Tuesday, September 19, 2017

Scientific American's embarrassing example of the premise story, or "yes, it is just a god damn vending machine."

When criticizing the overhyped for being overhyped, one always runs the risk of becoming part of the problem. That said, the badly conceived vending machine startup Bodega is just too good an example of what's wrong with the way we discuss technology and business. It is one of those cases where multiple lines of bad journalism and bad investor logic converge.

For instance, one of the most popular and damaging tech narratives is the premise story. Some company or entrepreneur makes some ridiculous claim about how his or her (the former most of the time) new product or service will revolutionize everything. This claim will almost certainly never come to pass but it gets a tremendous amount of buzz and provides a great excuse to discuss something a writer would like to talk about. The result is a premise story.

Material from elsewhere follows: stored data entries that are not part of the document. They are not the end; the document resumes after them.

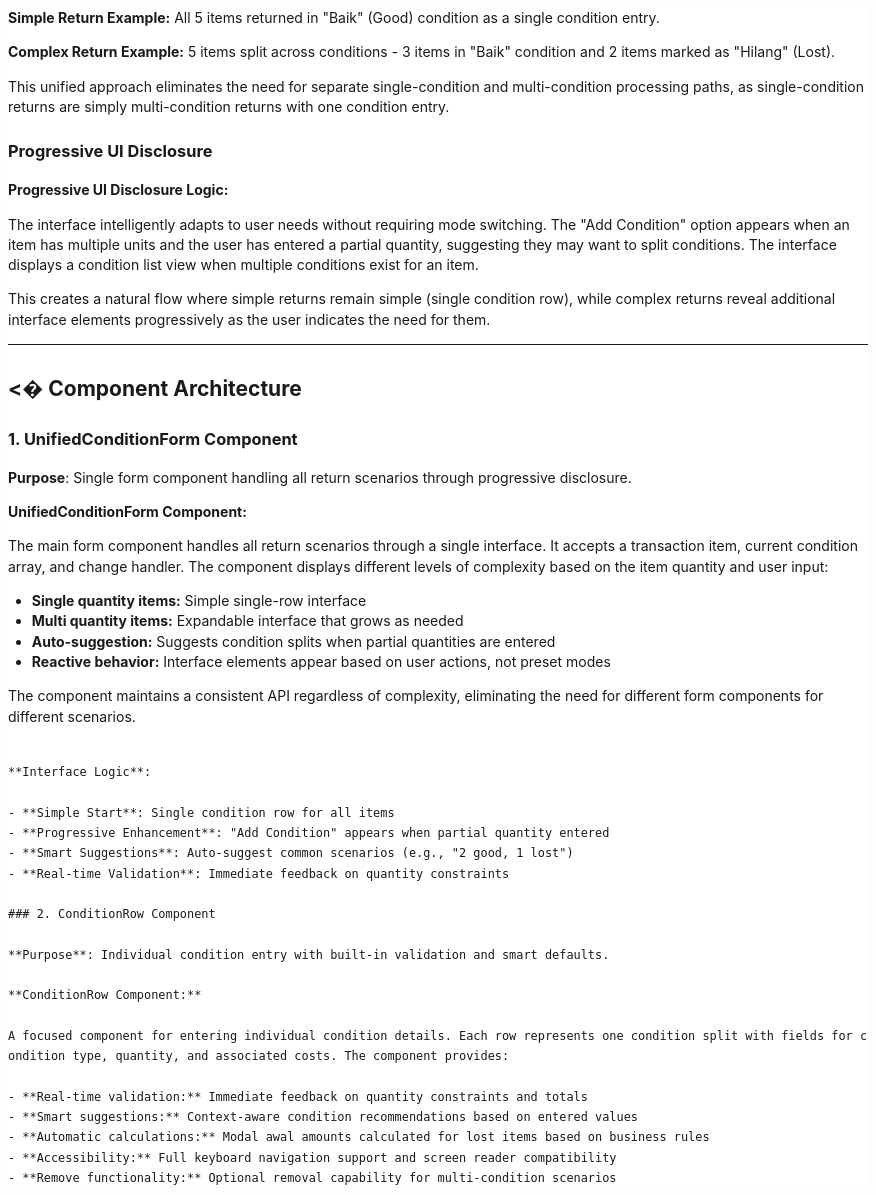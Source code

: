 **Simple Return Example:** All 5 items returned in "Baik" (Good) condition as a single condition entry.

**Complex Return Example:** 5 items split across conditions - 3 items in "Baik" condition and 2 items marked as "Hilang" (Lost).

This unified approach eliminates the need for separate single-condition and multi-condition processing paths, as single-condition returns are simply multi-condition returns with one condition entry.

### Progressive UI Disclosure

**Progressive UI Disclosure Logic:**

The interface intelligently adapts to user needs without requiring mode switching. The "Add Condition" option appears when an item has multiple units and the user has entered a partial quantity, suggesting they may want to split conditions. The interface displays a condition list view when multiple conditions exist for an item.

This creates a natural flow where simple returns remain simple (single condition row), while complex returns reveal additional interface elements progressively as the user indicates the need for them.

---

## <� Component Architecture

### 1. UnifiedConditionForm Component

**Purpose**: Single form component handling all return scenarios through progressive disclosure.

**UnifiedConditionForm Component:**

The main form component handles all return scenarios through a single interface. It accepts a transaction item, current condition array, and change handler. The component displays different levels of complexity based on the item quantity and user input:

- **Single quantity items:** Simple single-row interface
- **Multi quantity items:** Expandable interface that grows as needed  
- **Auto-suggestion:** Suggests condition splits when partial quantities are entered
- **Reactive behavior:** Interface elements appear based on user actions, not preset modes

The component maintains a consistent API regardless of complexity, eliminating the need for different form components for different scenarios.
```

**Interface Logic**:

- **Simple Start**: Single condition row for all items
- **Progressive Enhancement**: "Add Condition" appears when partial quantity entered
- **Smart Suggestions**: Auto-suggest common scenarios (e.g., "2 good, 1 lost")
- **Real-time Validation**: Immediate feedback on quantity constraints

### 2. ConditionRow Component

**Purpose**: Individual condition entry with built-in validation and smart defaults.

**ConditionRow Component:**

A focused component for entering individual condition details. Each row represents one condition split with fields for condition type, quantity, and associated costs. The component provides:

- **Real-time validation:** Immediate feedback on quantity constraints and totals
- **Smart suggestions:** Context-aware condition recommendations based on entered values
- **Automatic calculations:** Modal awal amounts calculated for lost items based on business rules
- **Accessibility:** Full keyboard navigation support and screen reader compatibility
- **Remove functionality:** Optional removal capability for multi-condition scenarios

```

The premise story provides a highly useful loophole for tech and business writers. An article about a proposal that is obviously fatally flawed needs to address the lack of viability, but when the proposal is framed as a premise ("if we have [Mars one/Hyperloops/Bodega boxes], what will life be like."), The author can slide by with the mildest of conditional statements.

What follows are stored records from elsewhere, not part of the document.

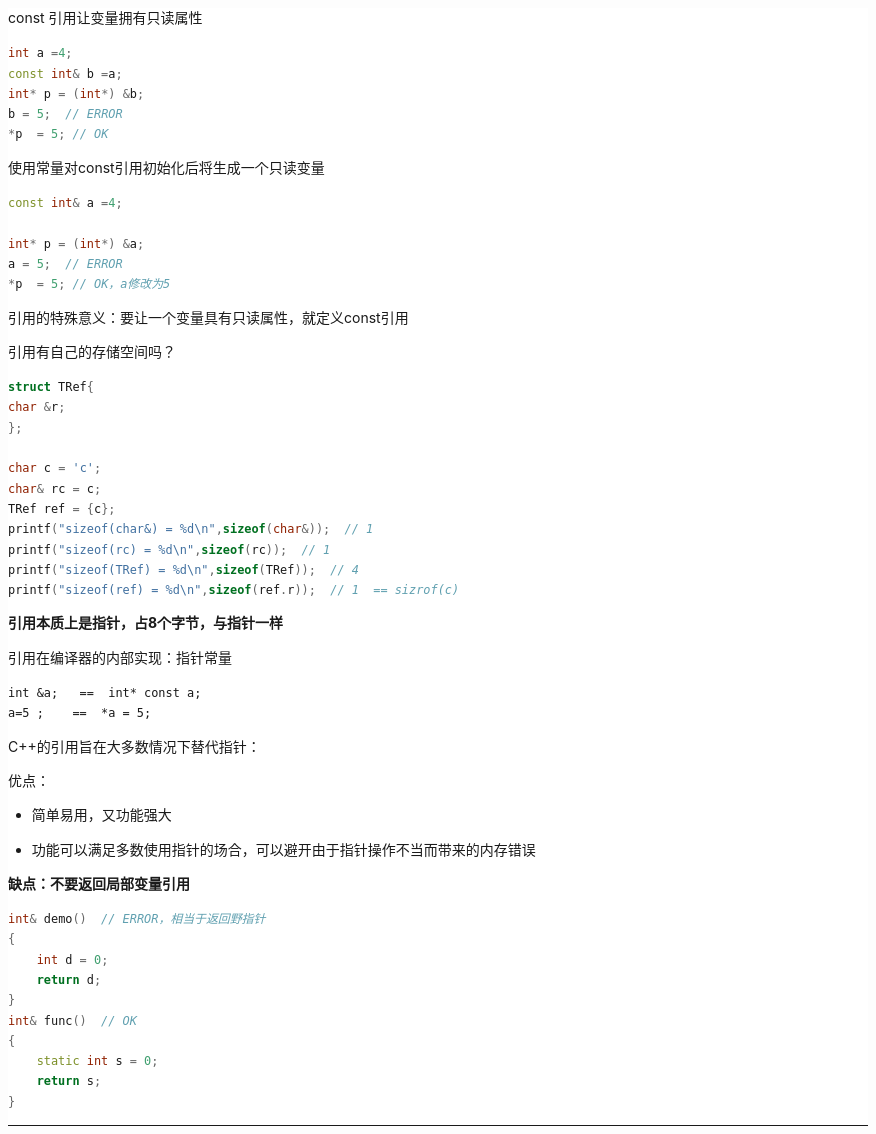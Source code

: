 const 引用让变量拥有只读属性

```C++
int a =4;
const int& b =a;
int* p = (int*) &b;
b = 5;  // ERROR
*p  = 5; // OK
```

使用常量对const引用初始化后将生成一个只读变量

```c++
const int& a =4;

int* p = (int*) &a;
a = 5;  // ERROR
*p  = 5; // OK，a修改为5
```

引用的特殊意义：要让一个变量具有只读属性，就定义const引用

引用有自己的存储空间吗？

```c++
struct TRef{
char &r;
};

char c = 'c';
char& rc = c;
TRef ref = {c};
printf("sizeof(char&) = %d\n",sizeof(char&));  // 1
printf("sizeof(rc) = %d\n",sizeof(rc));  // 1
printf("sizeof(TRef) = %d\n",sizeof(TRef));  // 4
printf("sizeof(ref) = %d\n",sizeof(ref.r));  // 1  == sizrof(c)
```

**引用本质上是指针，占8个字节，与指针一样**

引用在编译器的内部实现：指针常量

```
int &a;   ==  int* const a;
a=5 ;    ==  *a = 5;
```

C++的引用旨在大多数情况下替代指针：

优点：

- 简单易用，又功能强大

- 功能可以满足多数使用指针的场合，可以避开由于指针操作不当而带来的内存错误

**缺点：不要返回局部变量引用**

```c++
int& demo()  // ERROR，相当于返回野指针
{
	int d = 0;
	return d;
}
int& func()  // OK
{
	static int s = 0;
	return s;
}

```

---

The trouble is that the implications of an event that almost certainly won't happen might occasionally be interesting in a thought experiment sense but are, by definition, trivial. Since the authors of these pieces want to be taken seriously, they inevitably if implicitly lend an unwanted degree of credibility to these impractical schemes.

Case in point.  Krystal D'Costa, blogging for Scientific American, clearly wanted to write something about real bodegas, their history, their cultural significance, the roles they play in their communities, this is an interesting and admirable topic, but in order to make it marketable and bring in the traffic, she needed to tie it to one of the silliest startup ideas to come out of Silicon Valley in recent memory. (At this point, I am supposed to say "since Juicero," but, at the risk of praising with faint damns, Bodega's business plan really is worse.)

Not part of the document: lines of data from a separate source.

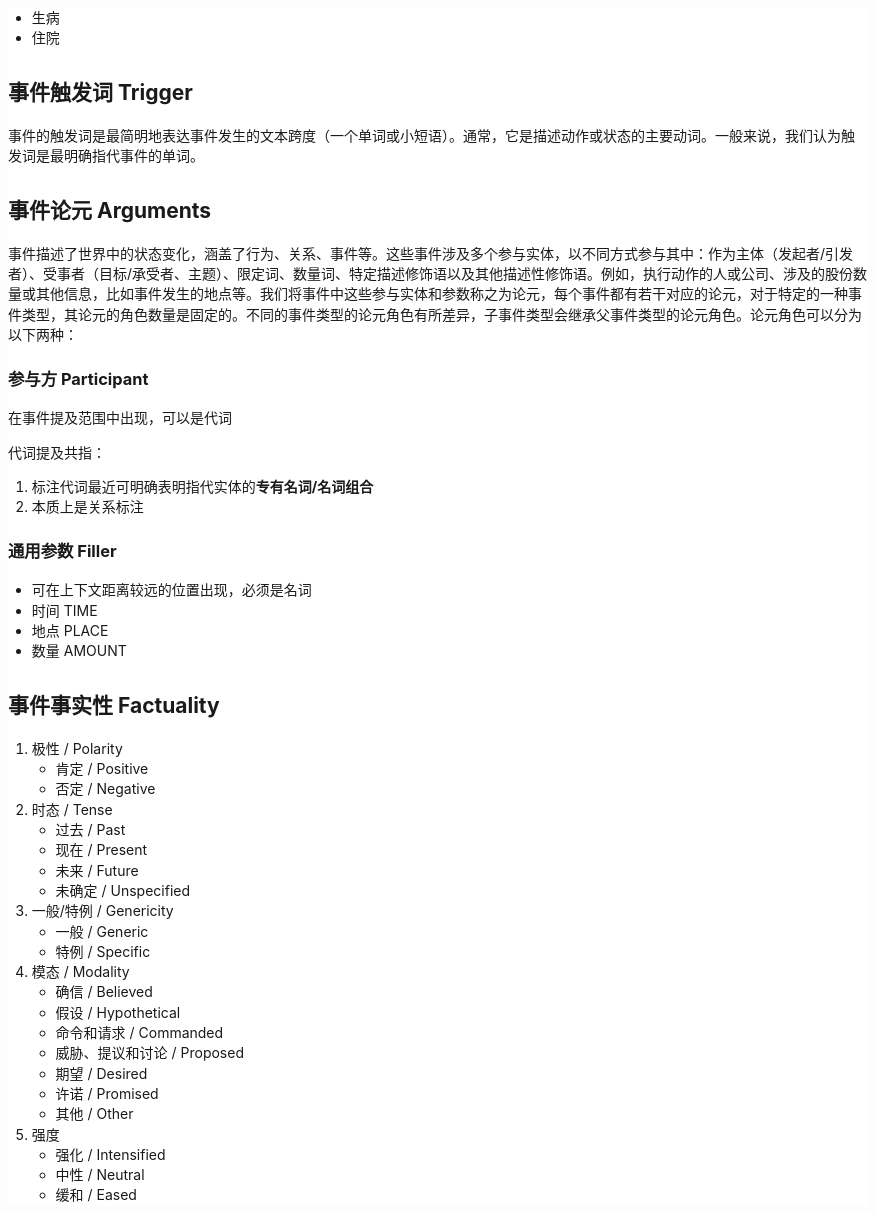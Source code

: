    - 生病
   - 住院

## 事件触发词 Trigger
事件的触发词是最简明地表达事件发生的文本跨度（一个单词或小短语）。通常，它是描述动作或状态的主要动词。一般来说，我们认为触发词是最明确指代事件的单词。

## 事件论元 Arguments
事件描述了世界中的状态变化，涵盖了行为、关系、事件等。这些事件涉及多个参与实体，以不同方式参与其中：作为主体（发起者/引发者）、受事者（目标/承受者、主题）、限定词、数量词、特定描述修饰语以及其他描述性修饰语。例如，执行动作的人或公司、涉及的股份数量或其他信息，比如事件发生的地点等。我们将事件中这些参与实体和参数称之为论元，每个事件都有若干对应的论元，对于特定的一种事件类型，其论元的角色数量是固定的。不同的事件类型的论元角色有所差异，子事件类型会继承父事件类型的论元角色。论元角色可以分为以下两种：

### 参与方 Participant ###
在事件提及范围中出现，可以是代词

代词提及共指：
1. 标注代词最近可明确表明指代实体的**专有名词/名词组合**
2. 本质上是关系标注

### 通用参数 Filler
   - 可在上下文距离较远的位置出现，必须是名词
   - 时间 TIME
   - 地点 PLACE
   - 数量 AMOUNT

## 事件事实性 Factuality
1. 极性 / Polarity
   - 肯定 / Positive
   - 否定 / Negative
1. 时态 / Tense
   - 过去 / Past
   - 现在 / Present
   - 未来 / Future
   - 未确定 / Unspecified
1. 一般/特例 / Genericity
   - 一般 / Generic
   - 特例 / Specific
1. 模态 / Modality
   - 确信 / Believed
   - 假设 / Hypothetical
   - 命令和请求 / Commanded
   - 威胁、提议和讨论 / Proposed
   - 期望 / Desired
   - 许诺 / Promised
   - 其他 / Other
1. 强度
   - 强化 / Intensified
   - 中性 / Neutral
   - 缓和 / Eased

Thus we get these opening paragraphs:
Need deodorant? Or craving potato chips? Don’t want to run to the “corner store” to get it? Well, soon enough you may only need to go as far as a deluxe vending machine. A start-up is looking to put "pantry boxes" stocked with the non-perishable items you might find at a corner store in key locations, like your gym, or a dorm common area or apartment lobbies. The name for this venture? Bodega.

As the name implies, the creators want to replace brick-and-mortar bodegas—the name given to those ubiquitous corner stores in New York City and Los Angeles—with these pantry boxes. They believe that with time, and data, they can tailor these boxes to meet the specific needs of an immediate area by tracking purchases and restocking those items that are most commonly purchased there, which is what seems to distinguish these boxes from normal vending machines. (The logistics of this restocking has not been disclosed as it is presumably a large part of the business plan.) But the idea has drawn a public outcry—and for good reason: It presents a very real threat to smaller mom-and-pop type stores, but it also appropriates the name “bodega," without acknowledging the cultural and social capital that these spaces have.

That “very real threat” is what makes this a topical, click-worthy story; it is also complete bullshit. In terms of functionality, these pantry boxes are nothing more than fairly crappy vending machines. There is nothing you can get out of them that isn't available from existing machines and a great deal that you can get from other machines but you can't get from them. No cold sodas. No hot beverages. No frozen treats. (We won't even get into many of the more elaborate, robotic offerings in Japan and Europe.)

The pantry boxes fair even worse compared to bodegas and other convenience stores in terms of selection. In addition to all the things listed above, they offer a small fraction of the nonperishable goods available in even a tiny store, not to mention no produce, alcohol, or tobacco products.

In lieu of any real improvement in functionality, the founders offer magical heuristics. Ex-Google employees from Silicon Valley using artificial intelligence to disrupt an industry. Even "data" is used here in the magical rather than statistical sense. Large, well-established vending machine companies have tons of quality data going back forever and constantly being updated. Bodega is actually working at a huge disadvantage here, one that would take years of widescale operation to erase.

One of the most telling lines in the excerpt above is the speculation about the logistics of restocking. This is, of course, an enormously challenging business problem. It is one of the primary reasons why vending machines have not already carved out a much larger segment of the retail market.  D'Costa assumes that the company has a workable solution to the problem and is just keeping it to itself. There is absolutely no reason to believe this – – Silicon Valley startups routinely jump into press releases and funding pushes with inchoate and/or unworkable business plans – – but believing that the details have been carefully thought out is essential for preserving the premise.

The sad part is that the rest of  D'Costa's article is interesting and well worth reading. It's a shame she felt the need to prop it up.


  1. Mark:

    You write, "Large, well-established vending machine companies have tons of quality data going back forever and constantly being updated. Bodega is actually working at a huge disadvantage here, one that would take years of widescale operation to erase."

    But is it possible you're missing the point here? Maybe the business plan is for these people to get tons of funding from their friends, and then use that funding to buy some vending machine companies and get that expertise?

    1. I suspect the focus is less on who they buy and more on who buys them.